In July, 1779, during my absence, Colonel Bowman, with one hundred and sixty men, went against the Shawanese of Old Chilicothe. He arrived undiscovered. A battle ensued which lasted until ten in the morning, when Colonel Bowman retreated thirty miles. The Indians collected all their strength and pursued him, when another engagement ensued for two hours, not to Colonel Bowman’s advantage. Colonel Harrod proposed to mount a number of horses, and break the enemy’s line, who at this time fought with remarkable fury. This desperate measure had a happy effect, and the savages fled on all sides. In these two engagements we had nine men killed and one wounded. The enemy’s loss uncertain. Only two scalps were taken.

June 23d, 1780, five hundred Indians and Canadians, under Colonel Bird, attacked Riddle and Martin’s station, on the forks of Licking river, with six pieces of artillery. They took all the inhabitants captives, and killed one man and two women, loading the others with the heavy baggage, and such as failed in the journey were tomahawked.

The hostile disposition of the savages caused General Clark, the commandant at the Falls of Ohio, to march with his regiment and the armed force of the country against Peccaway, the principal town of the Shawa-nese, on a branch of the Great Miami, which he attacked with great success, took seventy scalps, and reduced the town to ashes, with the loss of seventeen men.

About this time I returned to Kentucky with my family; for during my captivity, my wife thinking me killed by the Indians, had transported my family and goods on horses through the wilderness, amidst many dangers, to her father’s house in North Carolina.

On the 6th of October, 1780, soon after my settling again at Boonesborough, I went with my brother to the Blue Licks, and on our return he was shot by a party of Indians, who followed me by the scent of a dog, which I shot and escaped. The severity of the winter caused great distress in Kentucky, the enemy during the summer having destroyed most of the corn. The inhabitants lived chiefly on buffalo’s flesh.

In the spring of 1782, the Indians harassed us.
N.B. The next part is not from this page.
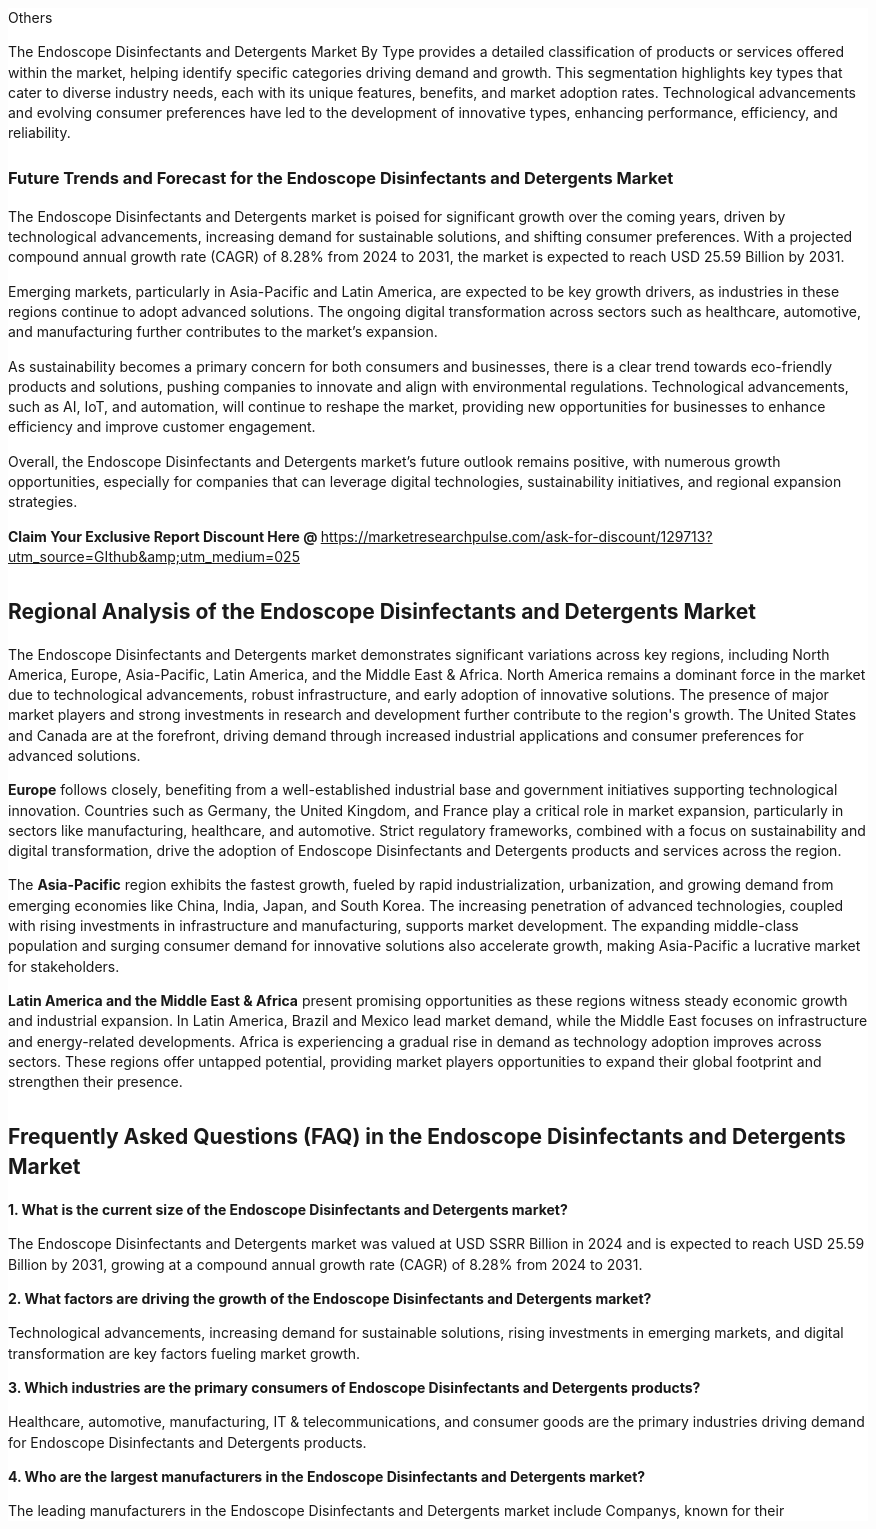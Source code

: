 Others</li></ul><p>The Endoscope Disinfectants and Detergents Market By Type provides a detailed classification of products or services offered within the market, helping identify specific categories driving demand and growth. This segmentation highlights key types that cater to diverse industry needs, each with its unique features, benefits, and market adoption rates. Technological advancements and evolving consumer preferences have led to the development of innovative types, enhancing performance, efficiency, and reliability.</p><h3>Future Trends and Forecast for the Endoscope Disinfectants and Detergents Market</h3><p>The Endoscope Disinfectants and Detergents market is poised for significant growth over the coming years, driven by technological advancements, increasing demand for sustainable solutions, and shifting consumer preferences. With a projected compound annual growth rate (CAGR) of 8.28% from 2024 to 2031, the market is expected to reach USD 25.59 Billion by 2031.</p><p>Emerging markets, particularly in Asia-Pacific and Latin America, are expected to be key growth drivers, as industries in these regions continue to adopt advanced solutions. The ongoing digital transformation across sectors such as healthcare, automotive, and manufacturing further contributes to the market&rsquo;s expansion.</p><p>As sustainability becomes a primary concern for both consumers and businesses, there is a clear trend towards eco-friendly products and solutions, pushing companies to innovate and align with environmental regulations. Technological advancements, such as AI, IoT, and automation, will continue to reshape the market, providing new opportunities for businesses to enhance efficiency and improve customer engagement.</p><p>Overall, the Endoscope Disinfectants and Detergents market&rsquo;s future outlook remains positive, with numerous growth opportunities, especially for companies that can leverage digital technologies, sustainability initiatives, and regional expansion strategies.</p><p><strong>Claim Your Exclusive Report Discount Here @ </strong><a href="https://marketresearchpulse.com/ask-for-discount/129713?utm_source=GIthub&amp;utm_medium=025">https://marketresearchpulse.com/ask-for-discount/129713?utm_source=GIthub&amp;utm_medium=025</a></p><h2><strong>Regional Analysis of the Endoscope Disinfectants and Detergents Market</strong></h2><p>The Endoscope Disinfectants and Detergents market demonstrates significant variations across key regions, including North America, Europe, Asia-Pacific, Latin America, and the Middle East &amp; Africa. North America remains a dominant force in the market due to technological advancements, robust infrastructure, and early adoption of innovative solutions. The presence of major market players and strong investments in research and development further contribute to the region's growth. The United States and Canada are at the forefront, driving demand through increased industrial applications and consumer preferences for advanced solutions.</p><p><strong>Europe</strong> follows closely, benefiting from a well-established industrial base and government initiatives supporting technological innovation. Countries such as Germany, the United Kingdom, and France play a critical role in market expansion, particularly in sectors like manufacturing, healthcare, and automotive. Strict regulatory frameworks, combined with a focus on sustainability and digital transformation, drive the adoption of Endoscope Disinfectants and Detergents products and services across the region.</p><p>The <strong>Asia-Pacific</strong> region exhibits the fastest growth, fueled by rapid industrialization, urbanization, and growing demand from emerging economies like China, India, Japan, and South Korea. The increasing penetration of advanced technologies, coupled with rising investments in infrastructure and manufacturing, supports market development. The expanding middle-class population and surging consumer demand for innovative solutions also accelerate growth, making Asia-Pacific a lucrative market for stakeholders.</p><p><strong>Latin America and the Middle East &amp; Africa</strong> present promising opportunities as these regions witness steady economic growth and industrial expansion. In Latin America, Brazil and Mexico lead market demand, while the Middle East focuses on infrastructure and energy-related developments. Africa is experiencing a gradual rise in demand as technology adoption improves across sectors. These regions offer untapped potential, providing market players opportunities to expand their global footprint and strengthen their presence.</p><h2><strong>Frequently Asked Questions (FAQ) in the Endoscope Disinfectants and Detergents Market</strong></h2><p><strong>1. What is the current size of the Endoscope Disinfectants and Detergents market?</strong></p><p>The Endoscope Disinfectants and Detergents market was valued at USD SSRR Billion in 2024 and is expected to reach USD 25.59 Billion by 2031, growing at a compound annual growth rate (CAGR) of 8.28% from 2024 to 2031.</p><p><strong>2. What factors are driving the growth of the Endoscope Disinfectants and Detergents market?</strong></p><p>Technological advancements, increasing demand for sustainable solutions, rising investments in emerging markets, and digital transformation are key factors fueling market growth.</p><p><strong>3. Which industries are the primary consumers of Endoscope Disinfectants and Detergents products?</strong></p><p>Healthcare, automotive, manufacturing, IT &amp; telecommunications, and consumer goods are the primary industries driving demand for Endoscope Disinfectants and Detergents products.</p><p><strong>4. Who are the largest manufacturers in the Endoscope Disinfectants and Detergents market?</strong></p><p>The leading manufacturers in the Endoscope Disinfectants and Detergents market include Companys, known for their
In May, they ravished, killed, and scalped a woman and her two daughters, near Ashton’s station, and took a negro prisoner. Captain Ashton pursued them with twenty-men, and in an engagement which lasted two hours, his party were obliged to retreat, having eight killed, and four mortally wounded. Their brave commander fell in the action.
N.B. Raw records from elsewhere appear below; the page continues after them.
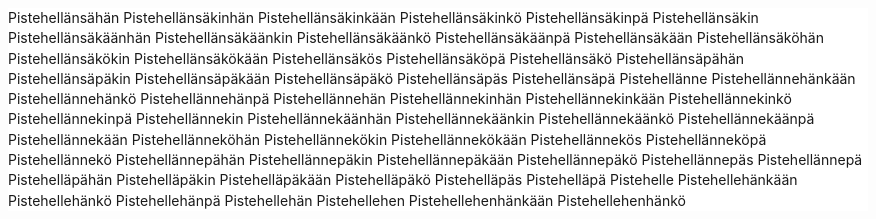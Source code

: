 Pistehellänsähän
Pistehellänsäkinhän
Pistehellänsäkinkään
Pistehellänsäkinkö
Pistehellänsäkinpä
Pistehellänsäkin
Pistehellänsäkäänhän
Pistehellänsäkäänkin
Pistehellänsäkäänkö
Pistehellänsäkäänpä
Pistehellänsäkään
Pistehellänsäköhän
Pistehellänsäkökin
Pistehellänsäkökään
Pistehellänsäkös
Pistehellänsäköpä
Pistehellänsäkö
Pistehellänsäpähän
Pistehellänsäpäkin
Pistehellänsäpäkään
Pistehellänsäpäkö
Pistehellänsäpäs
Pistehellänsäpä
Pistehellänne
Pistehellännehänkään
Pistehellännehänkö
Pistehellännehänpä
Pistehellännehän
Pistehellännekinhän
Pistehellännekinkään
Pistehellännekinkö
Pistehellännekinpä
Pistehellännekin
Pistehellännekäänhän
Pistehellännekäänkin
Pistehellännekäänkö
Pistehellännekäänpä
Pistehellännekään
Pistehellänneköhän
Pistehellännekökin
Pistehellännekökään
Pistehellännekös
Pistehellänneköpä
Pistehellännekö
Pistehellännepähän
Pistehellännepäkin
Pistehellännepäkään
Pistehellännepäkö
Pistehellännepäs
Pistehellännepä
Pistehelläpähän
Pistehelläpäkin
Pistehelläpäkään
Pistehelläpäkö
Pistehelläpäs
Pistehelläpä
Pistehelle
Pistehellehänkään
Pistehellehänkö
Pistehellehänpä
Pistehellehän
Pistehellehen
Pistehellehenhänkään
Pistehellehenhänkö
August 18th, two boys were carried off from Major Hoy’s station. Captain Holden pursued the enemy with seventeen men, who were also defeated, with the loss of seven killed and two wounded. Our affairs became more and more alarming. The savages infested the country and destroyed the whites as opportunity presented. In a field near Lexington, an Indian shot a man, and running to scalp him, was himself shot from the fort, and fell dead upon the ground. All the Indian nations were now united against us.

August 10th, five hundred Indians and Canadians came against Briat’s station, five miles from Lexington. They assaulted the fort and all the cattle round it; but being repulsed, they retired the third day, having about eighty killed; their wounded uncertain. The garrison had four killed and nine wounded.

August 18th, Colonels Todd and Trigg, Major Harland and myself, speedily collected one hundred and seventy-six men, well armed, and pursued the savages. They had marched beyond the Blue Lick, to a remarkable bend of the main fork of Licking river, about forty-three miles from Lexington, where we overtook them on the 19th. The savages observing us, gave way, and we being ignorant of their numbers, passed the river. When they saw our proceedings, having greatly the advantage in situation, they formed their line of battle from one end of Licking to the other, about a mile from the Blue Licks. The engagement was close and warm for about fifteen minutes, when we being overpowered by numbers, were obliged to retreat, with the loss of seventy-seven men, seven of whom were taken prisoners. The brave and much lamented Colonels Todd and Trigg, Major Harland, and my second son were among the dead. We were afterwards informed that the Indians on numbering their dead, finding that they had four more killed than we, four of our people that they had taken were given up to their young warriors, to be put to death after their barbarous manner.

On our retreat we were met by Colonel Logan, who was hastening to join us with a number of well armed men. This powerful assistance we wanted on the day of battle. The enemy said one more fire from us would have made them give way.

I cannot reflect upon this dreadful scene, without great sorrow. A zeal for the defence of their country led these heroes to the scene of action, though with a few men, to attack a powerful army of experienced warriors. When we gave way, they pursued us with the utmost eagerness, and in every quarter spread destruction. The river was difficult to cross, and many were killed in the fight, some just entering the river, some in the water, and others after crossing, in ascending the cliffs. Some escaped on horseback, a few on foot; and being dispersed every where, in a few hours, brought the melancholy news of this unfortunate battle to Lexington. Many widows were made. The reader may guess what sorrow filled the hearts of the inhabitants, exceeding any thing that I am able to describe. Being reinforced, we returned to bury the dead, and found their bodies strewed everywhere, cut and mangled in a dreadful manner. This mournful scene exhibited a horror almost unparalleled: some torn and eaten by wild beasts; those in the river eaten by fishes; and all in such a putrid condition that no one could be distinguished from another.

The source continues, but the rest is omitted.